= Task brief =
Each line of the records that includes "hotelviews" should be found and copied.

Document images with source code:
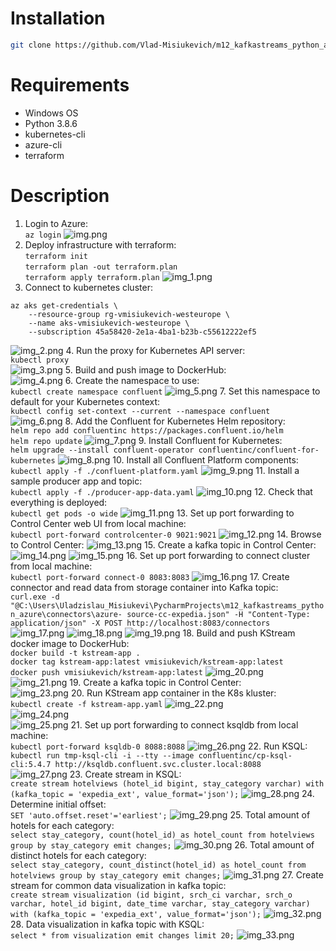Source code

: # Installation
```bash
git clone https://github.com/Vlad-Misiukevich/m12_kafkastreams_python_azure.git
```
# Requirements
* Windows OS
* Python 3.8.6
* kubernetes-cli
* azure-cli
* terraform
# Description
1. Login to Azure:  
`az login`
![img.png](images/img.png)
2. Deploy infrastructure with terraform:  
`terraform init`  
`terraform plan -out terraform.plan`  
`terraform apply terraform.plan`
![img_1.png](images/img_1.png)
3. Connect to kubernetes cluster:  
```
az aks get-credentials \
    --resource-group rg-vmisiukevich-westeurope \
    --name aks-vmisiukevich-westeurope \
    --subscription 45a58420-2e1a-4ba1-b23b-c55612222ef5
```
![img_2.png](images/img_2.png)
4. Run the proxy for Kubernetes API server:  
`kubectl proxy`  
![img_3.png](images/img_3.png)
5. Build and push image to DockerHub:  
![img_4.png](images/img_4.png)
6. Create the namespace to use:  
`kubectl create namespace confluent` 
![img_5.png](images/img_5.png)
7. Set this namespace to default for your Kubernetes context:  
`kubectl config set-context --current --namespace confluent`  
![img_6.png](images/img_6.png)
8. Add the Confluent for Kubernetes Helm repository:  
`helm repo add confluentinc https://packages.confluent.io/helm`  
`helm repo update`
![img_7.png](images/img_7.png)
9. Install Confluent for Kubernetes:  
`helm upgrade --install confluent-operator confluentinc/confluent-for-kubernetes`
![img_8.png](images/img_8.png)
10. Install all Confluent Platform components:  
`kubectl apply -f ./confluent-platform.yaml`
![img_9.png](images/img_9.png)
11. Install a sample producer app and topic:  
`kubectl apply -f ./producer-app-data.yaml`
![img_10.png](images/img_10.png)
12. Check that everything is deployed:  
`kubectl get pods -o wide`
![img_11.png](images/img_11.png)
13. Set up port forwarding to Control Center web UI from local machine:  
`kubectl port-forward controlcenter-0 9021:9021`
![img_12.png](images/img_12.png)
14. Browse to Control Center:
![img_13.png](images/img_13.png)
15. Create a kafka topic in Control Center:
![img_14.png](images/img_14.png)
![img_15.png](images/img_15.png)
16. Set up port forwarding to connect cluster from local machine:  
`kubectl port-forward connect-0 8083:8083`
![img_16.png](images/img_16.png)
17. Create connector and read data from storage container into Kafka topic:  
`curl.exe -d "@C:\Users\Uladzislau_Misiukevi\PycharmProjects\m12_kafkastreams_python_azure\connectors\azure-
source-cc-expedia.json" -H "Content-Type: application/json" -X POST http://localhost:8083/connectors`
![img_17.png](images/img_17.png)
![img_18.png](images/img_18.png)
![img_19.png](images/img_19.png)
18. Build and push KStream docker image to DockerHub:  
`docker build -t kstream-app .`  
`docker tag kstream-app:latest vmisiukevich/kstream-app:latest`  
`docker push vmisiukevich/kstream-app:latest`
![img_20.png](images/img_20.png)  
![img_21.png](images/img_21.png)
19. Create a kafka topic in Control Center:  
![img_23.png](images/img_23.png)
20. Run KStream app container in the K8s kluster:  
`kubectl create -f kstream-app.yaml`
![img_22.png](images/img_22.png)  
![img_24.png](images/img_24.png)  
![img_25.png](images/img_25.png)
21. Set up port forwarding to connect ksqldb from local machine:  
`kubectl port-forward ksqldb-0 8088:8088`
![img_26.png](images/img_26.png)
22. Run KSQL:  
`kubectl run tmp-ksql-cli -i --tty --image confluentinc/cp-ksql-cli:5.4.7 http://ksqldb.confluent.svc.cluster.local:8088`  
![img_27.png](images/img_27.png)
23. Create stream in KSQL:  
`create stream hotelviews (hotel_id bigint, stay_category varchar) with (kafka_topic = 'expedia_ext', value_format='json');`
![img_28.png](images/img_28.png)
24. Determine initial offset:  
`SET 'auto.offset.reset'='earliest';`
![img_29.png](images/img_29.png)
25. Total amount of hotels for each category:  
`select stay_category, count(hotel_id) as hotel_count from hotelviews group by stay_category emit changes;`
![img_30.png](images/img_30.png)
26. Total amount of distinct hotels for each category:  
`select stay_category, count_distinct(hotel_id) as hotel_count from hotelviews group by stay_category emit changes;`
![img_31.png](images/img_31.png)
27. Create stream for common data visualization in kafka topic:  
`create stream visualization (id bigint, srch_ci varchar, srch_o varchar, hotel_id bigint, date_time varchar, stay_category varchar) with (kafka_topic = 'expedia_ext', value_format='json');`
![img_32.png](images/img_32.png)
28. Data visualization in kafka topic with KSQL:  
`select * from visualization emit changes limit 20;`
![img_33.png](images/img_33.png)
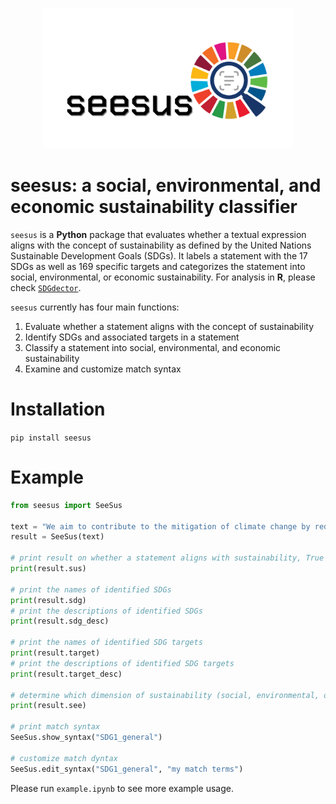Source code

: <p align="center">
  <img src="docs/logo.jpg" width="400"/>
</p>

# seesus: a social, environmental, and economic sustainability classifier

`seesus` is a **Python** package that evaluates whether a textual expression aligns with the concept of sustainability as defined by the United Nations Sustainable Development Goals (SDGs). It labels a statement with the 17 SDGs as well as 169 specific targets and categorizes the statement into social, environmental, or economic sustainability. For analysis in **R**, please check <a target="_blank" href="https://github.com/Yingjie4Science/SDGdetector">`SDGdector`</a>.

`seesus` currently has four main functions:

1. Evaluate whether a statement aligns with the concept of sustainability
2. Identify SDGs and associated targets in a statement
3. Classify a statement into social, environmental, and economic sustainability
4. Examine and customize match syntax

# Installation

`pip install seesus`


# Example

```python
from seesus import SeeSus

text = "We aim to contribute to the mitigation of climate change by reducing carbon emissions in the city."
result = SeeSus(text)

# print result on whether a statement aligns with sustainability, True or False
print(result.sus)

# print the names of identified SDGs
print(result.sdg)
# print the descriptions of identified SDGs
print(result.sdg_desc)

# print the names of identified SDG targets
print(result.target)
# print the descriptions of identified SDG targets
print(result.target_desc)

# determine which dimension of sustainability (social, environmental, or economic) a statement belongs to
print(result.see)

# print match syntax
SeeSus.show_syntax("SDG1_general")

# customize match dyntax
SeeSus.edit_syntax("SDG1_general", "my match terms")
```

Please run `example.ipynb` to see more example usage.
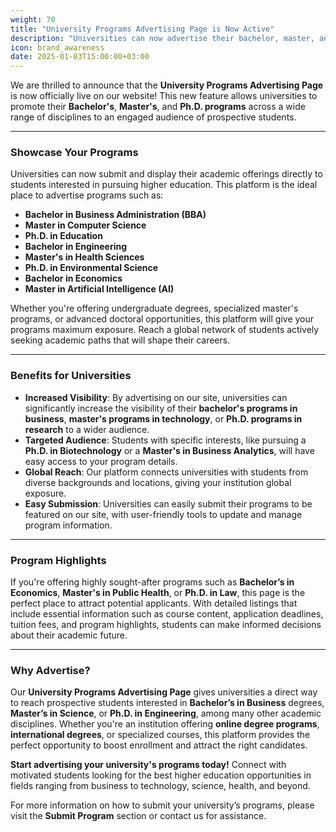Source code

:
 ```yaml
---
weight: 70
title: "University Programs Advertising Page is Now Active"
description: "Universities can now advertise their bachelor, master, and Ph.D. programs, including specialized fields like business, computer science, and education."
icon: brand_awareness
date: 2025-01-03T15:00:00+03:00
---
```


We are thrilled to announce that the **University Programs Advertising Page** is now officially live on our website! This new feature allows universities to promote their **Bachelor's**, **Master's**, and **Ph.D. programs** across a wide range of disciplines to an engaged audience of prospective students.

---

### Showcase Your Programs

Universities can now submit and display their academic offerings directly to students interested in pursuing higher education. This platform is the ideal place to advertise programs such as:

- **Bachelor in Business Administration (BBA)**
- **Master in Computer Science**
- **Ph.D. in Education**
- **Bachelor in Engineering**
- **Master's in Health Sciences**
- **Ph.D. in Environmental Science**
- **Bachelor in Economics**
- **Master in Artificial Intelligence (AI)**

Whether you're offering undergraduate degrees, specialized master's programs, or advanced doctoral opportunities, this platform will give your programs maximum exposure. Reach a global network of students actively seeking academic paths that will shape their careers.

---

### Benefits for Universities

- **Increased Visibility**: By advertising on our site, universities can significantly increase the visibility of their **bachelor's programs in business**, **master's programs in technology**, or **Ph.D. programs in research** to a wider audience.
- **Targeted Audience**: Students with specific interests, like pursuing a **Ph.D. in Biotechnology** or a **Master's in Business Analytics**, will have easy access to your program details.
- **Global Reach**: Our platform connects universities with students from diverse backgrounds and locations, giving your institution global exposure.
- **Easy Submission**: Universities can easily submit their programs to be featured on our site, with user-friendly tools to update and manage program information.

---

### Program Highlights

If you're offering highly sought-after programs such as **Bachelor’s in Economics**, **Master's in Public Health**, or **Ph.D. in Law**, this page is the perfect place to attract potential applicants. With detailed listings that include essential information such as course content, application deadlines, tuition fees, and program highlights, students can make informed decisions about their academic future.

---

### Why Advertise?

Our **University Programs Advertising Page** gives universities a direct way to reach prospective students interested in **Bachelor’s in Business** degrees, **Master’s in Science**, or **Ph.D. in Engineering**, among many other academic disciplines. Whether you're an institution offering **online degree programs**, **international degrees**, or specialized courses, this platform provides the perfect opportunity to boost enrollment and attract the right candidates.

**Start advertising your university's programs today!** Connect with motivated students looking for the best higher education opportunities in fields ranging from business to technology, science, health, and beyond.

For more information on how to submit your university’s programs, please visit the **Submit Program** section or contact us for assistance.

= Written answer =
`create stream hotelviews (hotel_id bigint, stay_category varchar) with (kafka_topic = 'expedia_ext', value_format='json');`
`select stay_category, count(hotel_id) as hotel_count from hotelviews group by stay_category emit changes;`
`select stay_category, count_distinct(hotel_id) as hotel_count from hotelviews group by stay_category emit changes;`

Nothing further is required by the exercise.